Francis has Q&A with journalists on the flight back from Baghdad. The meeting with Al-Sistani validates the reasons for fraternity and dialogue; the one with the father of little Alan Kurdi highlighted the right to emigrate. Lebanon will be the destination of an upcoming trip, but nothing has been decided about Argentina.
Vatican City (AsiaNews) – Pope Francis spoke with journalists on the plane that brought him back from Baghdad, landing in Rome around 2.20 pm.
During the flight the pontiff focused on a number of issues. The meeting with Al-Sistani validated the reasons for fraternity and dialogue; the one with the father of the Alan Kurdi highlighted the right to emigrate, alongside the right not to emigrate; the stories of Christians in Qaraqosh were touching; Lebanon will be the destination of an upcoming trip, one to Argentina has not yet been decided.
The trip came “after these months in prison. I really felt a little imprisoned. This trip revived me. Revival means touching the Church, touching the holy people of God, touching all peoples. A priest becomes a priest to serve, in the service of the people of God, not for careerism, not for money.”
On Women's Day, Francis said that “we must fight, fight, for women’s dignity. They are the ones who carry forth history; this is not an exaggeration. Women carry forth history and this is not a compliment because today is Women's Day”.
Francis stressed the “strength women have in carrying forth life, history, family.” Yet, “even today women are humiliated. Let's look at an extreme [situation]. One of you showed me the price list for women (by the Islamic State for Christian and Yazidi women). I couldn’t believe it: For this kind of woman, of this age, this is the price”.
“Women sell themselves; women enslave themselves. Even in downtown Rome, working against trafficking is an everyday job. During the Jubilee I went to see one of the many houses of the Opera Don Benzi. Young women had been freed, but one had an ear cut off because she had not brought money that day; the other was brought from Bratislava in the boot of a car, enslaved, kidnapped. This happens in our part of the world, right! People trafficking.”
Asked about relations with Islam and his meeting with Al-Sistani, Francis answered by revealing that the Abu Dhabi document “was prepared with the Grand Imam in secret, over six months.” It was “a first step” and “we can say that this was the second and that there will be more.”
“Ayatollah Al Sistani said something that I’ll try to remember: Men and women are either brothers and sisters by religion or equal by creation. Equality is in fraternity, but we cannot go below equality. He (Sistani) was very respectful.”
“This meeting was good for me. It is a light, and these wise men are everywhere because God's wisdom has been scattered throughout the world.”
The pontiff spoke about the Middle East, Lebanon. “Lebanon is a message.

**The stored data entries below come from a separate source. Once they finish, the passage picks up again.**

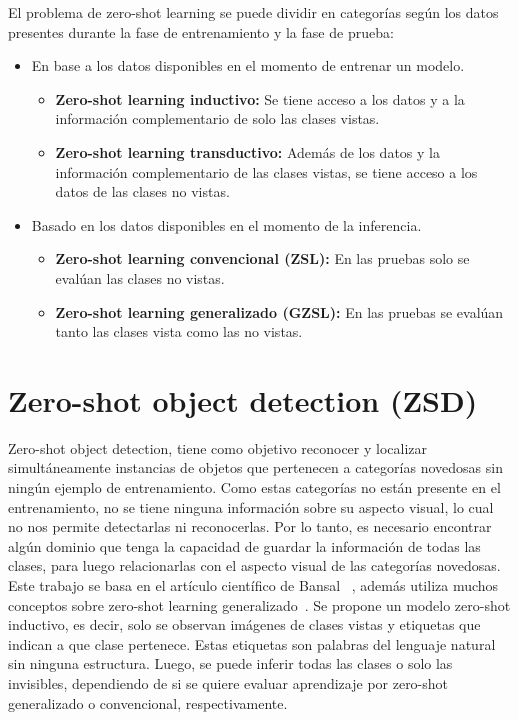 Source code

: El problema de zero-shot learning se puede dividir en categorías según los datos presentes durante la fase de entrenamiento y la fase de prueba:
\begin{itemize}
	\item En base a los datos disponibles en el momento de entrenar un modelo.
	\begin{itemize}
		\item \textbf{Zero-shot learning inductivo:} Se tiene acceso a los datos y a la información complementario de solo las clases vistas.
		\item \textbf{Zero-shot learning transductivo:} Además de los datos y la información complementario de las clases vistas,  se tiene acceso a los datos de las clases no vistas.
	\end{itemize}
	\item Basado en los datos disponibles en el momento de la inferencia.
	\begin{itemize}
		\item \textbf{Zero-shot learning convencional (ZSL):} En las pruebas solo se evalúan las clases no vistas.
		\item \textbf{Zero-shot learning generalizado (GZSL):} En las pruebas se evalúan tanto las clases vista como las no vistas.
	\end{itemize}
\end{itemize}

\section {Zero-shot object detection (ZSD)} \label{sec:zeroshotobjectdetection}
Zero-shot object detection, tiene como objetivo reconocer y localizar simultáneamente instancias de objetos que pertenecen a categorías novedosas sin ningún ejemplo de entrenamiento. Como estas categorías no están presente en el entrenamiento, no se tiene ninguna información sobre su aspecto visual, lo cual no nos permite detectarlas ni reconocerlas. Por lo tanto, es necesario encontrar algún dominio que tenga la capacidad de guardar la información de todas las clases, para luego relacionarlas con el aspecto visual de las categorías novedosas.\\

Este trabajo se basa en el artículo científico de Bansal \etal ~\cite{bansal2018zero}, además utiliza muchos conceptos sobre zero-shot learning generalizado~\cite{zero-shot-generalizado}. Se propone un modelo zero-shot  inductivo, es decir, solo se observan imágenes de clases vistas y etiquetas que indican a que clase pertenece. Estas etiquetas son palabras del lenguaje natural sin ninguna estructura. Luego, se puede inferir todas las clases o solo las invisibles, dependiendo de si se quiere evaluar aprendizaje por zero-shot  generalizado o convencional, respectivamente.\\ 

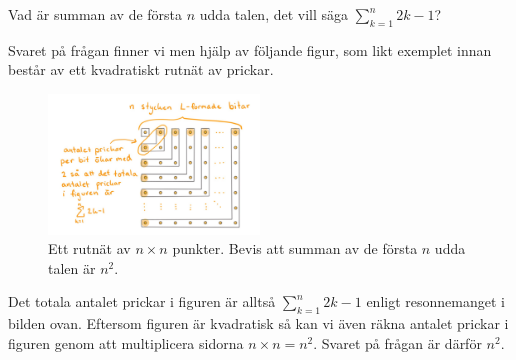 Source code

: \documentclass[nobib]{tufte-handout}
\begin{document}
\begin{example}
  Vad är summan av de första $n$ udda talen, det vill säga $\sum_{k=1}^n 2k-1$?
  
  Svaret på frågan finner vi men hjälp av följande figur, som likt exemplet innan består av ett kvadratiskt rutnät av prickar. 
  
  \begin{figure}[h]
    \centering
    \includegraphics[width=0.5\textwidth]{graphics/Gauss square proof.jpg}
    \caption{Ett rutnät av $n\times n$ punkter. Bevis att summan av de första $n$ udda talen är $n^2$.}
  \end{figure}
  
  Det totala antalet prickar i figuren är alltså $\sum_{k=1}^n 2k-1$ enligt resonnemanget i bilden ovan. Eftersom figuren är kvadratisk så kan vi även räkna antalet prickar i figuren genom att multiplicera sidorna $n\times n=n^2$. Svaret på frågan är därför $n^2$. 
\end{example}
\end{document}
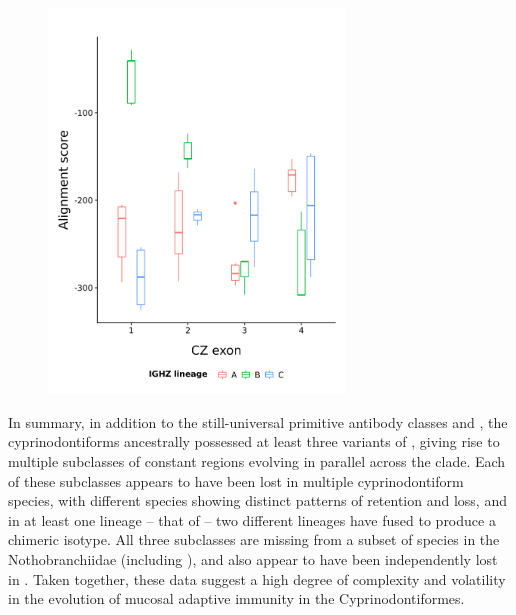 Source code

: \begin{figure}
	\centering
	\includegraphics[width=0.7\textwidth]{_Figures/png/ppl-cz-aln-aa.png}
	\label{fig:ppl-cz-aln}
\end{figure}
	
In summary, in addition to the still-universal primitive antibody classes  and , the cyprinodontiforms ancestrally possessed at least three variants of , giving rise to multiple subclasses of  constant regions evolving in parallel across the clade. Each of these subclasses appears to have been lost in multiple cyprinodontiform species, with different species showing distinct patterns of retention and loss, and in at least one lineage -- that of  -- two different  lineages have fused to produce a chimeric isotype. All three subclasses are missing from a subset of species in the Nothobranchiidae (including \nfu), and also appear to have been independently lost in . Taken together, these data suggest a high degree of complexity and volatility in the evolution of mucosal adaptive immunity in the Cyprinodontiformes.

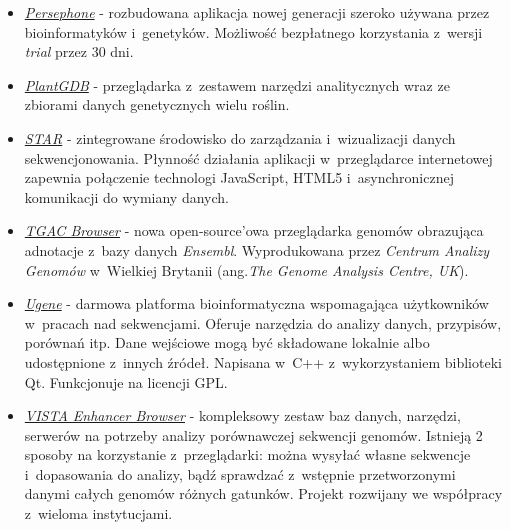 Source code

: \documentclass[a4paper,12pt,oneside]{mwrep}  %
\begin{document}
\begin{itemize}
\item \href{http://persephone.net/}{\emph{Persephone}} - rozbudowana aplikacja nowej generacji szeroko używana przez bioinformatyków i~genetyków. Możliwość bezpłatnego korzystania z~wersji \emph{trial} przez 30 dni.

\item \href{http://www.plantgdb.org/}{\emph{PlantGDB}} - przeglądarka z~zestawem narzędzi analitycznych wraz ze zbiorami danych genetycznych wielu roślin.

\item \href{http://tabit.ucsd.edu/}{\emph{STAR}} - zintegrowane środowisko do zarządzania i~wizualizacji danych sekwencjonowania. Płynność działania aplikacji w~przeglądarce internetowej zapewnia połączenie technologi JavaScript, HTML5 i~asynchronicznej komunikacji do wymiany danych. 

\item \href{http://tgac-browser.tgac.ac.uk/}{\emph{TGAC Browser}} - nowa open-source'owa przeglądarka genomów obrazująca adnotacje z~bazy danych \emph{Ensembl}. Wyprodukowana przez \emph{Centrum Analizy Genomów} w~Wielkiej Brytanii (ang.\emph{The Genome Analysis Centre, UK}).

\item \href{http://ugene.net/}{\emph{Ugene}} - darmowa platforma bioinformatyczna wspomagająca użytkowników w~pracach nad sekwencjami. Oferuje narzędzia do analizy danych, przypisów, porównań itp. Dane wejściowe mogą być składowane lokalnie albo udostępnione z~innych źródeł. Napisana w~C++ z~wykorzystaniem biblioteki Qt. Funkcjonuje na licencji GPL.

\item \href{http://enhancer.lbl.gov/}{\emph{VISTA Enhancer Browser}} - kompleksowy zestaw baz danych, narzędzi, serwerów na potrzeby analizy porównawczej sekwencji genomów. Istnieją 2 sposoby na korzystanie z~przeglądarki: można wysyłać własne sekwencje i~dopasowania do analizy, bądź sprawdzać z~wstępnie przetworzonymi danymi całych genomów różnych gatunków. Projekt rozwijany we współpracy z~wieloma instytucjami.


\end{itemize}
\end{document}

Lebanon is suffering, Lebanon is more than a balance; it has the weakness of diversity, some still not reconciled, but the strength of the great reconciled people, like the strength of cedars.
“For this trip Patriarch al-Rahi asked me for a favour and make a stop in Beirut, but it seemed a bit too little ... A crumb before a problem, a country that is suffering like Lebanon. I wrote him a letter; I made a promise to visit”.

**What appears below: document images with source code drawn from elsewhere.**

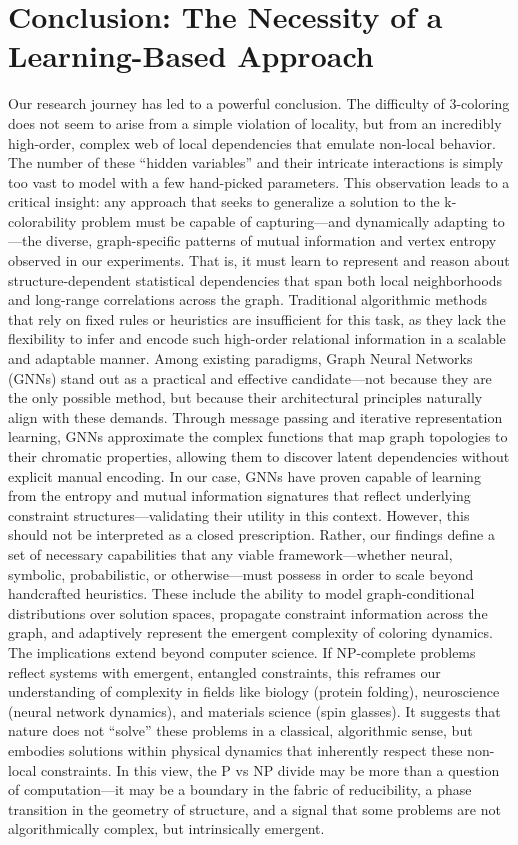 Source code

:\documentclass[12pt, letterpaper]{article}
\begin{document}
\section{Conclusion: The Necessity of a Learning-Based Approach}
Our research journey has led to a powerful conclusion. The difficulty of 3-coloring does not seem to arise from a simple violation of locality, but from an incredibly high-order, complex web of local dependencies that emulate non-local behavior. The number of these ``hidden variables'' and their intricate interactions is simply too vast to model with a few hand-picked parameters. This observation leads to a critical insight: any approach that seeks to generalize a solution to the k-colorability problem must be capable of capturing—and dynamically adapting to—the diverse, graph-specific patterns of mutual information and vertex entropy observed in our experiments. That is, it must learn to represent and reason about structure-dependent statistical dependencies that span both local neighborhoods and long-range correlations across the graph. Traditional algorithmic methods that rely on fixed rules or heuristics are insufficient for this task, as they lack the flexibility to infer and encode such high-order relational information in a scalable and adaptable manner. Among existing paradigms, Graph Neural Networks (GNNs) stand out as a practical and effective candidate—not because they are the only possible method, but because their architectural principles naturally align with these demands. Through message passing and iterative representation learning, GNNs approximate the complex functions that map graph topologies to their chromatic properties, allowing them to discover latent dependencies without explicit manual encoding. In our case, GNNs have proven capable of learning from the entropy and mutual information signatures that reflect underlying constraint structures—validating their utility in this context. However, this should not be interpreted as a closed prescription. Rather, our findings define a set of necessary capabilities that any viable framework—whether neural, symbolic, probabilistic, or otherwise—must possess in order to scale beyond handcrafted heuristics. These include the ability to model graph-conditional distributions over solution spaces, propagate constraint information across the graph, and adaptively represent the emergent complexity of coloring dynamics. The implications extend beyond computer science. If NP-complete problems reflect systems with emergent, entangled constraints, this reframes our understanding of complexity in fields like biology (protein folding), neuroscience (neural network dynamics), and materials science (spin glasses). It suggests that nature does not ``solve'' these problems in a classical, algorithmic sense, but embodies solutions within physical dynamics that inherently respect these non-local constraints. In this view, the P vs NP divide may be more than a question of computation—it may be a boundary in the fabric of reducibility, a phase transition in the geometry of structure, and a signal that some problems are not algorithmically complex, but intrinsically emergent.
\end{document}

“I didn't think about a trip to Syria, because I didn't get any inspiration. But I am so close to tortured and beloved Syria, as I call it.”
“Yesterday after Mass I met the father of Alan Kurdi because he asked”. Alan drowned in 2015 after the boat he was travelling capsized in the sea.

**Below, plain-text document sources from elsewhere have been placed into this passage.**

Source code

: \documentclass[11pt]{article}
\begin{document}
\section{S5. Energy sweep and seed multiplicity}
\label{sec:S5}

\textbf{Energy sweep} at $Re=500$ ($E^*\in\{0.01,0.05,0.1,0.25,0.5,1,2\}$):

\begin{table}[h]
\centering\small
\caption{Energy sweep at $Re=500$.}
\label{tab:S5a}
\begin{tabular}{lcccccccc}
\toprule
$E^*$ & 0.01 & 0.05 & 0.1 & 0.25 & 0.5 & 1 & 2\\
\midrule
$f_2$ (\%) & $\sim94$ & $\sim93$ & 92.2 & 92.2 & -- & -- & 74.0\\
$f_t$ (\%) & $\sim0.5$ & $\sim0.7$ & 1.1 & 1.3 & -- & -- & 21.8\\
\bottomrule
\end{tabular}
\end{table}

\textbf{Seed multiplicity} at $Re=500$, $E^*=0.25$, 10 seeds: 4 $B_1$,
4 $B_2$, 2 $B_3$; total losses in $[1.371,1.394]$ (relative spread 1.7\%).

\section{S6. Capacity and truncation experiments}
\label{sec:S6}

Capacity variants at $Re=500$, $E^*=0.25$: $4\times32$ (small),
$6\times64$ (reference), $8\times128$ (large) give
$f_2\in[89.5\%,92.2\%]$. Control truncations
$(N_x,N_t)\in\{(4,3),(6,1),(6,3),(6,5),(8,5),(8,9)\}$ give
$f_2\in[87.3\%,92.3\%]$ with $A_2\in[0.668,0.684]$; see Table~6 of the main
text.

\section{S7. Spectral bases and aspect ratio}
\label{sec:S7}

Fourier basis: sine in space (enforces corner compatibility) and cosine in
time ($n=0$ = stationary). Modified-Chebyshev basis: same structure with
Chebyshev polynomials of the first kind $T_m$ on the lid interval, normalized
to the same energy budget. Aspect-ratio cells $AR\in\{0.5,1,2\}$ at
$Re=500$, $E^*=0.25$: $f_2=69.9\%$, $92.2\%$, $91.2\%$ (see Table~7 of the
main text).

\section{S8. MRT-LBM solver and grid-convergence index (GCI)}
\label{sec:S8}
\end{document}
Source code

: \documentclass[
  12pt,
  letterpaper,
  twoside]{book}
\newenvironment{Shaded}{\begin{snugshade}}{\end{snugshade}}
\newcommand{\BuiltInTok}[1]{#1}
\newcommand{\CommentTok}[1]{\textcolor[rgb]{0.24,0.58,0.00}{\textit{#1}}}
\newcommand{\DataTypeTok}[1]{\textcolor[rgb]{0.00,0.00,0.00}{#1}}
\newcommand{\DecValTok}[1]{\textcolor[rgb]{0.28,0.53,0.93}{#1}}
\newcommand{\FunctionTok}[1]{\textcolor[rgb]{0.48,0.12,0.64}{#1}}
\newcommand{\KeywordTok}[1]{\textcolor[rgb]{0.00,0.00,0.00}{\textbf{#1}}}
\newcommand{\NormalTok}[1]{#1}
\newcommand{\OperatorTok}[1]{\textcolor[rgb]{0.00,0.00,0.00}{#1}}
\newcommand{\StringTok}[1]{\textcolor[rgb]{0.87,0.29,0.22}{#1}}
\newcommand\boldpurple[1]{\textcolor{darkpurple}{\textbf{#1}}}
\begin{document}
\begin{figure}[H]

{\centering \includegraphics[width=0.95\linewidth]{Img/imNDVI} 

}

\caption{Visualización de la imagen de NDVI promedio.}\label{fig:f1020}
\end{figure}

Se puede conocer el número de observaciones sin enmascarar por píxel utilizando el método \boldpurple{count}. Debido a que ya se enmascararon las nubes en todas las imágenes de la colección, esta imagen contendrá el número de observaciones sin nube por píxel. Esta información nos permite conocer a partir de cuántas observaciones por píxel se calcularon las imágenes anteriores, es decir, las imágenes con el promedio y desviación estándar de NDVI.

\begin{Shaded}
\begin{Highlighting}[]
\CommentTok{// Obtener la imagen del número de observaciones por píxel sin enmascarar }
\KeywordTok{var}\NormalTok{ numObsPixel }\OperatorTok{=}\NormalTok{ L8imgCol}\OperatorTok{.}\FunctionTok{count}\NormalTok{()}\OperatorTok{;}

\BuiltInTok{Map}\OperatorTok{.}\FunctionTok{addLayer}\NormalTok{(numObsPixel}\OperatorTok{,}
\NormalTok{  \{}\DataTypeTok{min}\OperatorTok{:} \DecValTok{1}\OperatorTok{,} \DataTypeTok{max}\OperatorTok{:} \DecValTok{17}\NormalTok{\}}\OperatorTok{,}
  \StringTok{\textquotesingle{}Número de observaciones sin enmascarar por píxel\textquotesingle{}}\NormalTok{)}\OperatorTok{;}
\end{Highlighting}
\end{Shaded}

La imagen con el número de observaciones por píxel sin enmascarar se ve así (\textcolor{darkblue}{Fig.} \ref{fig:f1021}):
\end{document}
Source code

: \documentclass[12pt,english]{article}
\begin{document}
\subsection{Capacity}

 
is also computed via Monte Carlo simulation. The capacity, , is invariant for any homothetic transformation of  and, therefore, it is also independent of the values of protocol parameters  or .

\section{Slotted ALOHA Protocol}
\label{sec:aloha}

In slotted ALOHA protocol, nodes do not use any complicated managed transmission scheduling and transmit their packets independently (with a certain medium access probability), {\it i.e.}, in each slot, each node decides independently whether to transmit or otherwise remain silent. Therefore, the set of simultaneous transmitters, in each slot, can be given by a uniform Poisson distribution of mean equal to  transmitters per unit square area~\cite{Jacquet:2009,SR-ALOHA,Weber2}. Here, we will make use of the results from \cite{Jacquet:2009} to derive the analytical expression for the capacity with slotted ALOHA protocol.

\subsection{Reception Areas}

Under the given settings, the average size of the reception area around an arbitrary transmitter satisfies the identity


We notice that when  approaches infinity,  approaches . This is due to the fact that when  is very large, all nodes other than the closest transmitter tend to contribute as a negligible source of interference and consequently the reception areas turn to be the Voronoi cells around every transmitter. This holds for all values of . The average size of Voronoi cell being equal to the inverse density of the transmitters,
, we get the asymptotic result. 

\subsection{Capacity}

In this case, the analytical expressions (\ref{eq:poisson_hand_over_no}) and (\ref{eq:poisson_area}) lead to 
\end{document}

“Migration is a twin right: the right not to migrate, and the right to migrate. These people have neither, because they can't but migrate, [and] don't know how to do it. They cannot migrate because the world has not yet become aware that migration is a human right.”
“Urgent measures are needed to make people work in their own countries and not migrate.” Some “measures [are needed] to uphold the right of migration.
“It is true that every country must study well its capacity to receive” but “it is not only [a question of] the capacity to receive and [⒯hen] leave them on the beach. It is [the capacity] to receive them, to accompany them, to move them forward and to integrate them. Integrating migrants is the key.”
With respect to forgiveness, “What touched me most is the story of a mother in Qaraqosh,” said Francis. She “lost her son in the first Islamic State bombings. She said one word: forgiveness. I was moved. A mother who says: I forgive, I ask forgiveness for them.”
“We lost this word, we know how to insult big times, we know how to condemn big time; me first. But forgive... forgive one’s enemies, this is pure Gospel. That's what struck me most in Qaraqosh.”
Finally, in Mosul, “I stopped in front of the destroyed church, I had no words. [I] couldn’t believe it . . . Couldn’t believe it … Not only that church but also the other churches, even a mosque [was] destroyed. It probably did not go along with those people. It’s hard to believe how cruel humans can be.”